Saturday, May 26, 2018

"Swing Low, White Women"



"An attempt to vest a nineteenth-century radical black woman with the accoutrement of twenty-first century mainstream white feminism misses the mark by evoking a false comparison. The statue of Tubman depicts her in the act of one of her several emancipatory journeys. In her dress we see embedded the faces of enslaved people she helped to free, at personal risk to herself. Behind her are the “roots of slavery” attempting to drag her back. Women’s March attendees generally occupy a place that is safe enough that they voluntarily bring their children with them.

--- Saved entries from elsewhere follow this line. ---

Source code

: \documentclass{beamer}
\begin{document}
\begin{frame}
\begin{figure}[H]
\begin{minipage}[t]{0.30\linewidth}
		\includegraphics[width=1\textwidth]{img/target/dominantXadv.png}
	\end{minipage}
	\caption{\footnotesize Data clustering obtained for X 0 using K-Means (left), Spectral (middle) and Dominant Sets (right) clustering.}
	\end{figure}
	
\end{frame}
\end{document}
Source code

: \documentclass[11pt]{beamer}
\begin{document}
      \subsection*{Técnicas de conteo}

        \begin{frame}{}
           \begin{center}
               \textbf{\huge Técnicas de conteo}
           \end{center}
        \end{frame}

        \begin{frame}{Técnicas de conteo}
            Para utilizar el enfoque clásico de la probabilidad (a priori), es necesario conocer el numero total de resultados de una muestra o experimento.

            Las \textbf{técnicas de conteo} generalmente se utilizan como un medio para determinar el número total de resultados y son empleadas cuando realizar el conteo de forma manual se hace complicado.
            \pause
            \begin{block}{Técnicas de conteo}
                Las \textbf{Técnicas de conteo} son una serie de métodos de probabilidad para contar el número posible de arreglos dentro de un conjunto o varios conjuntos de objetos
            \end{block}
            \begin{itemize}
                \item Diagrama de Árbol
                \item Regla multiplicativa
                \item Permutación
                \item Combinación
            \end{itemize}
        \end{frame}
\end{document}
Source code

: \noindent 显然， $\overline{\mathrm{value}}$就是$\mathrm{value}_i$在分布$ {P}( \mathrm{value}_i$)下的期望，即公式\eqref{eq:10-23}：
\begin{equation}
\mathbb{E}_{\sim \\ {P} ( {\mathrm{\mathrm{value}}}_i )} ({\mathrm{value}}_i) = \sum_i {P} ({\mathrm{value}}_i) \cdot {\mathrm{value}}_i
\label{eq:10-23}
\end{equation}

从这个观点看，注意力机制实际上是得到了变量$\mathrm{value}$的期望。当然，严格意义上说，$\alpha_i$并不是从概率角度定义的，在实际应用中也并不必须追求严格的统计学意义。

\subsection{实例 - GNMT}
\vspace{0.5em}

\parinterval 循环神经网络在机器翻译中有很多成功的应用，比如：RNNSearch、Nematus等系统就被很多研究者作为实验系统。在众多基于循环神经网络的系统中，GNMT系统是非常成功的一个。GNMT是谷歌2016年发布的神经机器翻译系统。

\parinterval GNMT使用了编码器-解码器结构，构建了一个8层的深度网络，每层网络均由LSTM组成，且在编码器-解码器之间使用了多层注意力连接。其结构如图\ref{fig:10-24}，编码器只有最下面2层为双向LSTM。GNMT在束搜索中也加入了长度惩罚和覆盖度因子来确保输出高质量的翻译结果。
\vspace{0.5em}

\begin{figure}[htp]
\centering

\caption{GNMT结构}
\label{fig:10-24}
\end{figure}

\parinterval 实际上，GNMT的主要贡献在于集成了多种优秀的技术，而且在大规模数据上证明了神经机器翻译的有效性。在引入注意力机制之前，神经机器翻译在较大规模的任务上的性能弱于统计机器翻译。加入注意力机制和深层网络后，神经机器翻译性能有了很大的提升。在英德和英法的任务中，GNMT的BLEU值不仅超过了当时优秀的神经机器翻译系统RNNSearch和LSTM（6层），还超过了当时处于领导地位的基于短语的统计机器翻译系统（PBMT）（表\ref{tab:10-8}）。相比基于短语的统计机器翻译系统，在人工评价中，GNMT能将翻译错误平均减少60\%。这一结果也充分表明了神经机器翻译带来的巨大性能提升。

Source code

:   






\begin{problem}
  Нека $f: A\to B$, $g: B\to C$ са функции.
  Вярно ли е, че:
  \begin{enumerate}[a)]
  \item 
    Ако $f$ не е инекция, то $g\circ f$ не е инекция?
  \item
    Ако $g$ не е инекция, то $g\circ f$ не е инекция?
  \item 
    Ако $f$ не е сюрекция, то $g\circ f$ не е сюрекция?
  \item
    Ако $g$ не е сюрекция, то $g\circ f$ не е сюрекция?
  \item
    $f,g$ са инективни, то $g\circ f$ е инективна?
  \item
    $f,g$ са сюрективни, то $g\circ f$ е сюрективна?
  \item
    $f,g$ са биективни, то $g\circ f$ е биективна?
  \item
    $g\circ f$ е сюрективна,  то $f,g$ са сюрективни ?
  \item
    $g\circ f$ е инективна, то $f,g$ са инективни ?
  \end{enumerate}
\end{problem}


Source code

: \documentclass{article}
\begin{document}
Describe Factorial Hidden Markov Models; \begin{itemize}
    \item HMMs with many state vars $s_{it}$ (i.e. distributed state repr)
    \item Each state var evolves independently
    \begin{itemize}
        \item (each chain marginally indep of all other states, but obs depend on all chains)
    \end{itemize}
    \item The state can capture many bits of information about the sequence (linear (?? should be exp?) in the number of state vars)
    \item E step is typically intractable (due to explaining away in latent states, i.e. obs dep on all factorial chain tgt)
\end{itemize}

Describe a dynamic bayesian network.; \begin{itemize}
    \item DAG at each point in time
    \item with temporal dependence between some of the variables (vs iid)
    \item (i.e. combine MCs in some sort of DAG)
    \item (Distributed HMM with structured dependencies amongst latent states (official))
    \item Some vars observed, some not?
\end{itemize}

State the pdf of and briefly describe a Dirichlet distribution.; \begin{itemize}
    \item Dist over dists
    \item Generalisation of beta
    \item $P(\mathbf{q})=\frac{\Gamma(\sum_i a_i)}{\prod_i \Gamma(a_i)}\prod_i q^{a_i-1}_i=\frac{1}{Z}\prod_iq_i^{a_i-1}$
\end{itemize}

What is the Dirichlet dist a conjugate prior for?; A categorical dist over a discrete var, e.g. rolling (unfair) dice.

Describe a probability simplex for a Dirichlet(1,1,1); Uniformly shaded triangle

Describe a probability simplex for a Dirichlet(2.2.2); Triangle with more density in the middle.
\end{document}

The vast majority of participants (myself included) are privileged in one or more ways, and extremely so by comparison. While not explicit, the image brings up the comparison of white women’s oppression to slavery – an argument resurrected from white liberalism’s antislavery past. Then and now, the too-easy comparison of Tubman’s struggle to that of free white women elides black women’s presence and activism... 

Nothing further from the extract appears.